**Aim of the exercise**
Although the data below contains pictures, output only the lines between those holding "O app deve permitir que o usuário" and "Golang team makes", inclusive, exactly and without those pictures.

**Data to use**

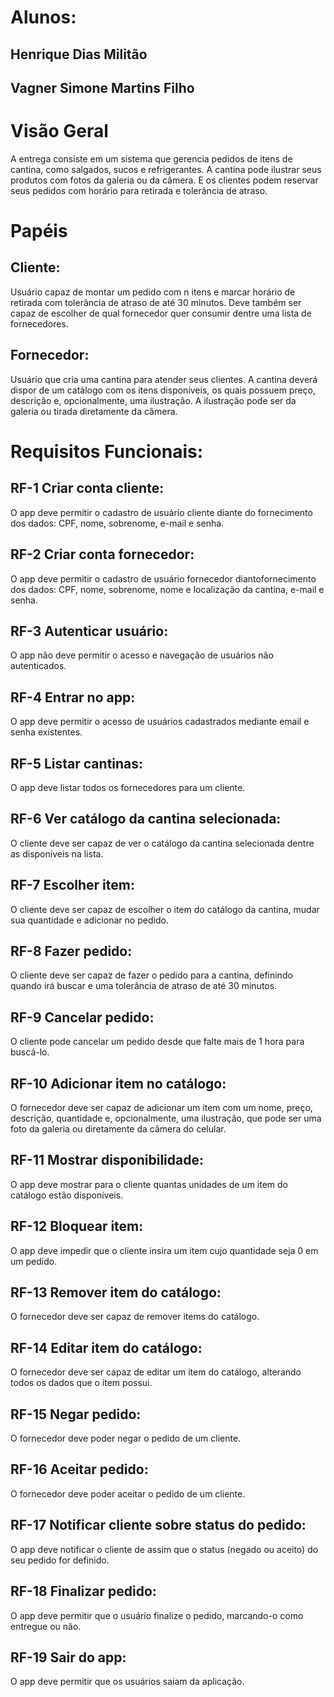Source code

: # Alunos:
## Henrique Dias Militão
## Vagner Simone Martins Filho

# Visão Geral
A entrega consiste em um sistema que gerencia pedidos de itens de cantina, como salgados, sucos e refrigerantes. A cantina pode ilustrar seus produtos com fotos da galeria ou da câmera. E os clientes podem reservar seus pedidos com horário para retirada e tolerância de atraso.

# Papéis
## Cliente:
Usuário capaz de montar um pedido com n itens e marcar horário de retirada com tolerância de atraso de até 30 minutos. Deve também ser capaz de escolher de qual fornecedor quer consumir dentre uma lista de fornecedores.

## Fornecedor:
Usuário que cria uma cantina para atender seus clientes. A cantina deverá dispor de um catálogo com os itens disponíveis, os quais possuem preço, descrição e, opcionalmente, uma ilustração. A ilustração pode ser da galeria ou tirada diretamente da câmera.

# Requisitos Funcionais:
## RF-1 Criar conta cliente:
O app deve permitir o cadastro de usuário cliente diante do fornecimento dos dados:
CPF, nome, sobrenome, e-mail e senha.

## RF-2 Criar conta fornecedor:
O app deve permitir o cadastro de usuário fornecedor diantofornecimento dos dados:
CPF, nome, sobrenome, nome e localização da cantina, e-mail e senha.

## RF-3 Autenticar usuário:
O app não deve permitir o acesso e navegação de usuários não autenticados.

## RF-4 Entrar no app:
O app deve permitir o acesso de usuários cadastrados mediante email e senha existentes.

## RF-5 Listar cantinas:
O app deve listar todos os fornecedores para um cliente.

## RF-6 Ver catálogo da cantina selecionada:
O cliente deve ser capaz de ver o catálogo da cantina selecionada dentre as disponíveis na lista.

## RF-7 Escolher item:
O cliente deve ser capaz de escolher o item do catálogo da cantina, mudar sua quantidade e adicionar no pedido.

## RF-8 Fazer pedido:
O cliente deve ser capaz de fazer o pedido para a cantina, definindo quando irá buscar e uma tolerância de atraso de até 30 minutos.

## RF-9 Cancelar pedido:
O cliente pode cancelar um pedido desde que falte mais de 1 hora para buscá-lo.

## RF-10 Adicionar item no catálogo:
O fornecedor deve ser capaz de adicionar um item com um nome, preço, descrição, quantidade e, opcionalmente, uma ilustração, que pode ser uma foto da galeria ou diretamente da câmera do celular.

## RF-11 Mostrar disponibilidade:
O app deve mostrar para o cliente quantas unidades de um item do catálogo estão disponíveis.

## RF-12 Bloquear item:
O app deve impedir que o cliente insira um item cujo quantidade seja 0 em um pedido.

## RF-13 Remover item do catálogo:
O fornecedor deve ser capaz de remover items do catálogo.

## RF-14 Editar item do catálogo:
O fornecedor deve ser capaz de editar um item do catálogo, alterando todos os dados que o item possui.

## RF-15 Negar pedido:
O fornecedor deve poder negar o pedido de um cliente.

## RF-16 Aceitar pedido:
O fornecedor deve poder aceitar o pedido de um cliente.

## RF-17 Notificar cliente sobre status do pedido:
O app deve notificar o cliente de assim que o status (negado ou aceito) do seu pedido for definido.

## RF-18 Finalizar pedido:
O app deve permitir que o usuário finalize o pedido, marcando-o como entregue ou não.

## RF-19 Sair do app:
O app deve permitir que os usuários saiam da aplicação.
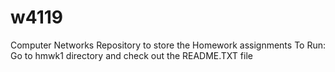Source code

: # w4119
Computer Networks
Repository to store the Homework assignments
To Run:
Go to hmwk1 directory and check out the README.TXT file
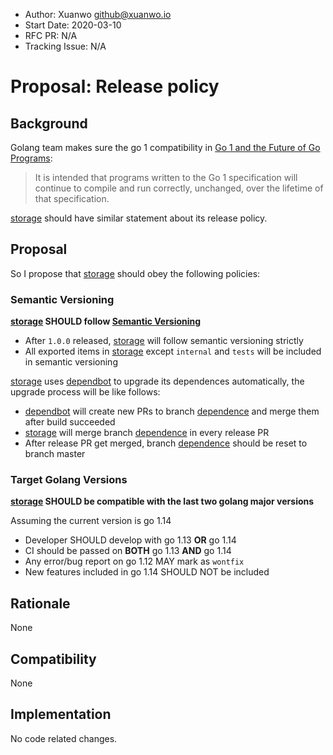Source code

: - Author: Xuanwo <github@xuanwo.io>
- Start Date: 2020-03-10
- RFC PR: N/A
- Tracking Issue: N/A

# Proposal: Release policy

## Background

Golang team makes sure the go 1 compatibility in [Go 1 and the Future of Go Programs]:

> It is intended that programs written to the Go 1 specification will continue to compile and run correctly, unchanged, over the lifetime of that specification. 

[storage] should have similar statement about its release policy.

## Proposal

So I propose that [storage] should obey the following policies:

### Semantic Versioning

**[storage] SHOULD follow [Semantic Versioning](https://semver.org/)**

- After `1.0.0` released, [storage] will follow semantic versioning strictly
- All exported items in [storage] except `internal` and `tests` will be included in semantic versioning

[storage] uses [dependbot] to upgrade its dependences automatically, the upgrade process will be like follows:

- [dependbot] will create new PRs to branch [dependence] and merge them after build succeeded
- [storage] will merge branch [dependence] in every release PR
- After release PR get merged, branch [dependence] should be reset to branch master

### Target Golang Versions

**[storage] SHOULD be compatible with the last two golang major versions**

Assuming the current version is go 1.14

- Developer SHOULD develop with go 1.13 **OR** go 1.14
- CI should be passed on **BOTH** go 1.13 **AND** go 1.14
- Any error/bug report on go 1.12 MAY mark as `wontfix`
- New features included in go 1.14 SHOULD NOT be included

## Rationale

None

## Compatibility

None

## Implementation

No code related changes.

[Go 1 and the Future of Go Programs]: https://golang.org/doc/go1compat
[storage]: https://github.com/Xuanwo/storage
[dependbot]: https://dependabot.com/
[dependence]: https://github.com/Xuanwo/storage/tree/dependence
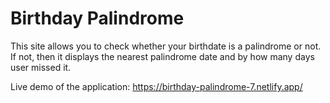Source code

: # Birthday Palindrome


This site allows you to check whether your birthdate is a palindrome or not. If not, then it displays the nearest palindrome date and by how many days user missed it.

Live demo of the application:
https://birthday-palindrome-7.netlify.app/
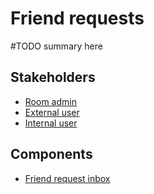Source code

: # Friend requests

#TODO summary here

## Stakeholders

- [Room admin](../Stakeholders/Room%20admin.md)
- [External user](../Stakeholders/External%20user.md)
- [Internal user](../Stakeholders/Internal%20user.md)

## Components

- [Friend request inbox](Friend%20request%20inbox.md)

**Task solution**
O app deve permitir que o usuário finalize o pedido, marcando-o como entregue ou não.

## RF-19 Sair do app:
O app deve permitir que os usuários saiam da aplicação.
Source code

: # w4119
Computer Networks
Repository to store the Homework assignments
To Run:
Go to hmwk1 directory and check out the README.TXT file
Source code

: - Author: Xuanwo <github@xuanwo.io>
- Start Date: 2020-03-10
- RFC PR: N/A
- Tracking Issue: N/A

# Proposal: Release policy

## Background

Golang team makes sure the go 1 compatibility in [Go 1 and the Future of Go Programs]:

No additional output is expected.